Abbiamo in più occasioni citato Orwell come paradigma per comprendere meglio il periodo storico che stiamo attraversando. E’ incredibile come la capacità visionaria dello scrittore inglese abbia prodotto figure, idee, personaggi che ritroviamo oggi nella nostra vita quotidiana, talvolta anche in aspetti apparentemente insignificanti.

Dopo il Ministero della Verità chiamato a vigilare sulle opinioni devianti dalla teologia di regime attraverso commissioni a caccia di fake news.

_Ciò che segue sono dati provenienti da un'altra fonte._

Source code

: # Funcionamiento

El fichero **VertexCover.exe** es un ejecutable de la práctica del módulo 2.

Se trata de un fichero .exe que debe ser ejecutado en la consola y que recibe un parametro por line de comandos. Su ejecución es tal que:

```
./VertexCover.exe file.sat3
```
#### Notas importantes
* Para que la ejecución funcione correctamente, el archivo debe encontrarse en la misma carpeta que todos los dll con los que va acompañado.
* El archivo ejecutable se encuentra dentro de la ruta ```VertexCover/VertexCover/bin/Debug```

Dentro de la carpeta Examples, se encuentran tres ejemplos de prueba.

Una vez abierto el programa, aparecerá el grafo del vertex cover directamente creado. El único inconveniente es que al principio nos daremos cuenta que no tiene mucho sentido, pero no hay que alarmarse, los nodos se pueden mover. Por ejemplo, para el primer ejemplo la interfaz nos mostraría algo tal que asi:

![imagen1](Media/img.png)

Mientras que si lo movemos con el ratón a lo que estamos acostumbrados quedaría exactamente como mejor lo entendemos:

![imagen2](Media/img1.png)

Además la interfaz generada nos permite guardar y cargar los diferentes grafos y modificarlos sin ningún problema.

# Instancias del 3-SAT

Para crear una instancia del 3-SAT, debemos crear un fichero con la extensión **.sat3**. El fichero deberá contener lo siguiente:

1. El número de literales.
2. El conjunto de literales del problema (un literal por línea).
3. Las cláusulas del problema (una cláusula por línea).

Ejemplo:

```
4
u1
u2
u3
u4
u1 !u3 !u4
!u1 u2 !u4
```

Dopo il Bipensiero che nega oggi quello che si è affermato ieri e affermerà domani quello che si nega oggi (ogni riferimento a certe formazioni o personaggi politici attuali è decisamente voluto). Dopo la Neolingua che, attraverso un progressivo impoverimento semantico, detta i codici espressivi e di pensiero della contemporaneità cambiando e violentando il significato delle parole. Dopo il Grande Fratello che tutto vuol vedere e conoscere della nostra vita, dei nostri comportamenti, della nostra salute. Dopo il blocco informativo che fa filtrare solo le notizie gradite al potere e sopprime tutte le altre. Dopo tutto questo sono arrivati anche i Due Minuti d’odio.

Chi ha letto 1984 ricorderà che nel mondo distopico di Oceania vengono periodicamente organizzati i “Due Minuti d’odio”, manifestazione in cui le persone sono forzatamente radunate per lanciare insulti verso Emmanuel Goldstein, il nemico del popolo, che attraverso grandi schermi viene offerto al disprezzo  organizzato della gente.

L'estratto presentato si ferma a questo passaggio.